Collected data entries
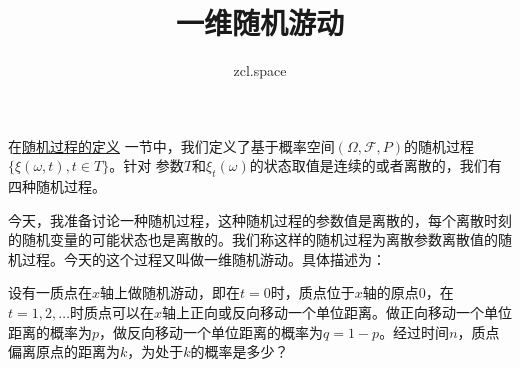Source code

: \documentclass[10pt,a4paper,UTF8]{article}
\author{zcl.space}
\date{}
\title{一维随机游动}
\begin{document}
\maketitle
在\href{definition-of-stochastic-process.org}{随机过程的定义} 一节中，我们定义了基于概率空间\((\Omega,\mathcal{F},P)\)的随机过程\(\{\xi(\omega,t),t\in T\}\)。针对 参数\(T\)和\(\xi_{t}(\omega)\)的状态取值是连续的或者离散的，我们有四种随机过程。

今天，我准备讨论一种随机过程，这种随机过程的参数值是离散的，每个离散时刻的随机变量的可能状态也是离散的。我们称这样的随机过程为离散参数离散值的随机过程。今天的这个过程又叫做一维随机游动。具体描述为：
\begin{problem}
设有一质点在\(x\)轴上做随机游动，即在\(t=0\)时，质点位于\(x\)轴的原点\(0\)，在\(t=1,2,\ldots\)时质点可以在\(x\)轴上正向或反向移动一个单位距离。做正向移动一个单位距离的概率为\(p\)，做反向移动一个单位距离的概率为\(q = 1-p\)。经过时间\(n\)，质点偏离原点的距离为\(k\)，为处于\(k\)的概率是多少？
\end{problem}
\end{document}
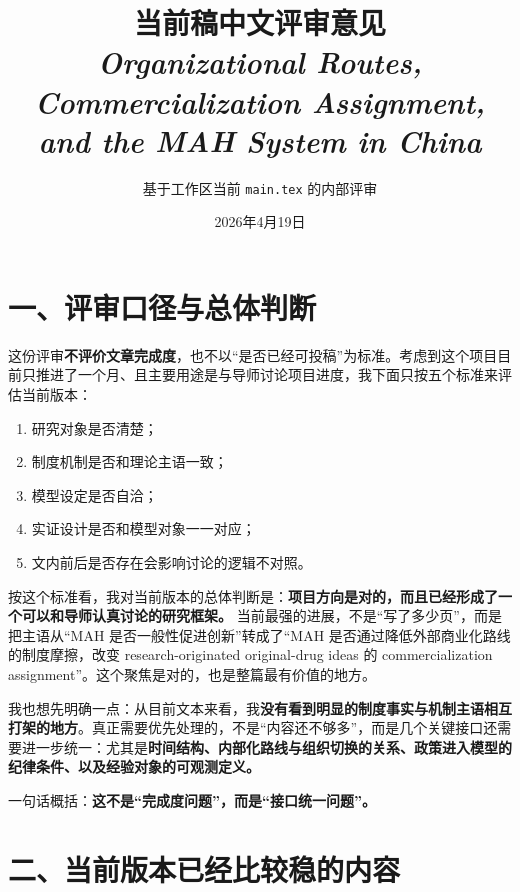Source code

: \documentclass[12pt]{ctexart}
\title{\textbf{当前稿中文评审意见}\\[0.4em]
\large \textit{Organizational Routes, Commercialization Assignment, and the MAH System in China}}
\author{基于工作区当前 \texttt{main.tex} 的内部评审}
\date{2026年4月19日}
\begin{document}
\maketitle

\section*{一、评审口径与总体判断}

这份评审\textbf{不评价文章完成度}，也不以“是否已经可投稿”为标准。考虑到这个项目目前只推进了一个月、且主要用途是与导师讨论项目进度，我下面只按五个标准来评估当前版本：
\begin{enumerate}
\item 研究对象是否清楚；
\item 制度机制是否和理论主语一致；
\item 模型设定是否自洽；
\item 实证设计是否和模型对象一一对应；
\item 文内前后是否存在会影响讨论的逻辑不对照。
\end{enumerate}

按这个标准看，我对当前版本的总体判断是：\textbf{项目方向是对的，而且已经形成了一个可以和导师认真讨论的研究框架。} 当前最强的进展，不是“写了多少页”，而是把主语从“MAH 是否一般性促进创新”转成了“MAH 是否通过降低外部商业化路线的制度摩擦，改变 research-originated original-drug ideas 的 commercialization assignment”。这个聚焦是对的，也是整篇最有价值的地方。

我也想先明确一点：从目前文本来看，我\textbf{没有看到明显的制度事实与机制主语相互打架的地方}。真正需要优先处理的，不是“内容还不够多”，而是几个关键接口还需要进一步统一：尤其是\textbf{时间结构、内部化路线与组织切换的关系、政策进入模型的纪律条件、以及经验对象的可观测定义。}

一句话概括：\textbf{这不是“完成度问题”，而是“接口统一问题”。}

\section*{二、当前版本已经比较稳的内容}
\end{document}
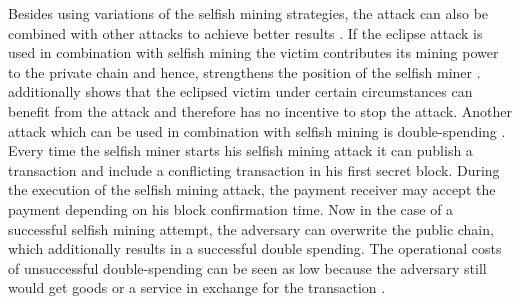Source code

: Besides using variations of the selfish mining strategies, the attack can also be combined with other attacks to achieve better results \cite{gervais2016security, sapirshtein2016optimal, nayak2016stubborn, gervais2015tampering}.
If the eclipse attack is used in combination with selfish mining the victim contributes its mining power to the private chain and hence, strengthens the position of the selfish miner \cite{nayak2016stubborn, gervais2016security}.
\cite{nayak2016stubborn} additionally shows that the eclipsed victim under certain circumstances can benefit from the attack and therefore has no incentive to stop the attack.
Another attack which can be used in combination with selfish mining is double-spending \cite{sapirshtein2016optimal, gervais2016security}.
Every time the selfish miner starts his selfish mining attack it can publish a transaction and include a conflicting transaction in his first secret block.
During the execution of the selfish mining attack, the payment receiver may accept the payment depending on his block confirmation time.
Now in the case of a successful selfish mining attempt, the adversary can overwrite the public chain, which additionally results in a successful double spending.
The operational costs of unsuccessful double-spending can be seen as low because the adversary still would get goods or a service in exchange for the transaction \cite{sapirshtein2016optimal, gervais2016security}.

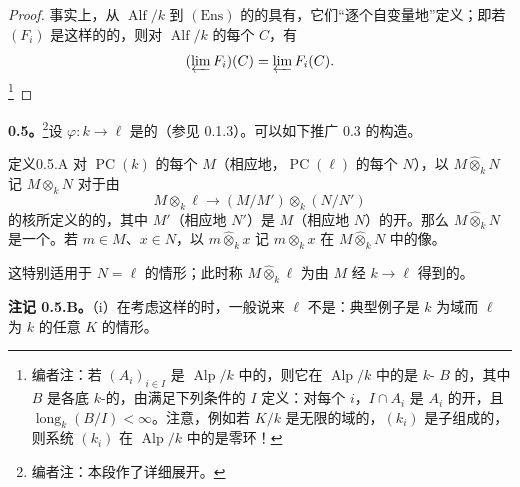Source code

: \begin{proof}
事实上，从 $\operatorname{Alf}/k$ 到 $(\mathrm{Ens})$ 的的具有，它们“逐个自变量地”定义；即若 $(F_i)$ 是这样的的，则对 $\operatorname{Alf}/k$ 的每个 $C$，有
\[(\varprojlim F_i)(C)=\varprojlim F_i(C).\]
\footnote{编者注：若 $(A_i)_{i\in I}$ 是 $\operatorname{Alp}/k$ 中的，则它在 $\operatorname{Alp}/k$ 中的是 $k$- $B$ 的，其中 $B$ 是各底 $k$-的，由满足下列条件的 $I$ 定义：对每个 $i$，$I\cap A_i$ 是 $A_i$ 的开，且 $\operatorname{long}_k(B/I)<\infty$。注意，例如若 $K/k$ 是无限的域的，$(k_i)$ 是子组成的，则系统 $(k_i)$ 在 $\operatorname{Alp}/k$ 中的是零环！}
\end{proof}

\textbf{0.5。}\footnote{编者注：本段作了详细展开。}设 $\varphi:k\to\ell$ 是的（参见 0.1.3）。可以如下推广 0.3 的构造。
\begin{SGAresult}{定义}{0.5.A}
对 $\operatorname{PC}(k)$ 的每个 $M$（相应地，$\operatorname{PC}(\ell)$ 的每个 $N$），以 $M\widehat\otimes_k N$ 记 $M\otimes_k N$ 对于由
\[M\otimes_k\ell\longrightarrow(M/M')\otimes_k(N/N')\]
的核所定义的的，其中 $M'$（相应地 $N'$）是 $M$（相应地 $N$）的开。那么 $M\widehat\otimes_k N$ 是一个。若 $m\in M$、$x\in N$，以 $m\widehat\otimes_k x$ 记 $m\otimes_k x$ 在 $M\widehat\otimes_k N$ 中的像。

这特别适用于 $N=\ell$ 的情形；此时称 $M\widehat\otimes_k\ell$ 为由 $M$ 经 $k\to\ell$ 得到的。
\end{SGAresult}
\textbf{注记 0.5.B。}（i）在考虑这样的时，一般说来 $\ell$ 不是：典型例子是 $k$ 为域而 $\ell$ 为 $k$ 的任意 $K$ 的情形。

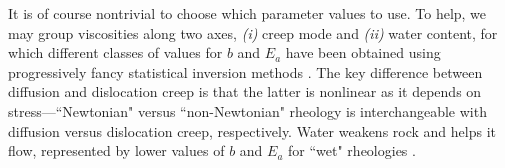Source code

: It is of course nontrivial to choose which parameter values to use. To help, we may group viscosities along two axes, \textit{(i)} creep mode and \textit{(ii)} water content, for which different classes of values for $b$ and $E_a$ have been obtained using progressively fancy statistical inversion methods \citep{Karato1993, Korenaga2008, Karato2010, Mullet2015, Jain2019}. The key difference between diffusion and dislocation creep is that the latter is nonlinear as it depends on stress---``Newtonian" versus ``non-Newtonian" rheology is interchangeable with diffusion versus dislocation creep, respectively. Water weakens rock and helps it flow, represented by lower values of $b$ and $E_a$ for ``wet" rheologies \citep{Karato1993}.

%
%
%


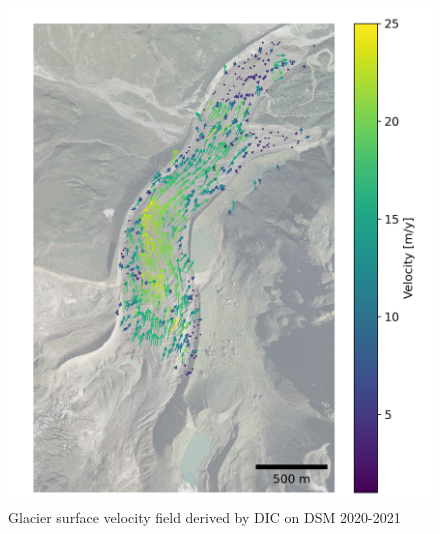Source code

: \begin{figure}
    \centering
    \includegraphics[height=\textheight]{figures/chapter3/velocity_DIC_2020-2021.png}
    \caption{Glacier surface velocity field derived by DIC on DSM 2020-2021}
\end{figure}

=== What you will do ===
Once the line holding "的核所定义的的，其中 $M'$（相应地 $N'$）是" is found, set down that line and every line after it, exactly, through the last line of the records above, omitting pictures.

=== Solution to the problem ===
的核所定义的的，其中 $M'$（相应地 $N'$）是 $M$（相应地 $N$）的开。那么 $M\widehat\otimes_k N$ 是一个。若 $m\in M$、$x\in N$，以 $m\widehat\otimes_k x$ 记 $m\otimes_k x$ 在 $M\widehat\otimes_k N$ 中的像。

这特别适用于 $N=\ell$ 的情形；此时称 $M\widehat\otimes_k\ell$ 为由 $M$ 经 $k\to\ell$ 得到的。
\end{SGAresult}
\textbf{注记 0.5.B。}（i）在考虑这样的时，一般说来 $\ell$ 不是：典型例子是 $k$ 为域而 $\ell$ 为 $k$ 的任意 $K$ 的情形。

Source code

: It is of course nontrivial to choose which parameter values to use. To help, we may group viscosities along two axes, \textit{(i)} creep mode and \textit{(ii)} water content, for which different classes of values for $b$ and $E_a$ have been obtained using progressively fancy statistical inversion methods \citep{Karato1993, Korenaga2008, Karato2010, Mullet2015, Jain2019}. The key difference between diffusion and dislocation creep is that the latter is nonlinear as it depends on stress---``Newtonian" versus ``non-Newtonian" rheology is interchangeable with diffusion versus dislocation creep, respectively. Water weakens rock and helps it flow, represented by lower values of $b$ and $E_a$ for ``wet" rheologies \citep{Karato1993}.

%
%
%


Source code

: \begin{figure}
    \centering
    \includegraphics[height=\textheight]{figures/chapter3/velocity_DIC_2020-2021.png}
    \caption{Glacier surface velocity field derived by DIC on DSM 2020-2021}
\end{figure}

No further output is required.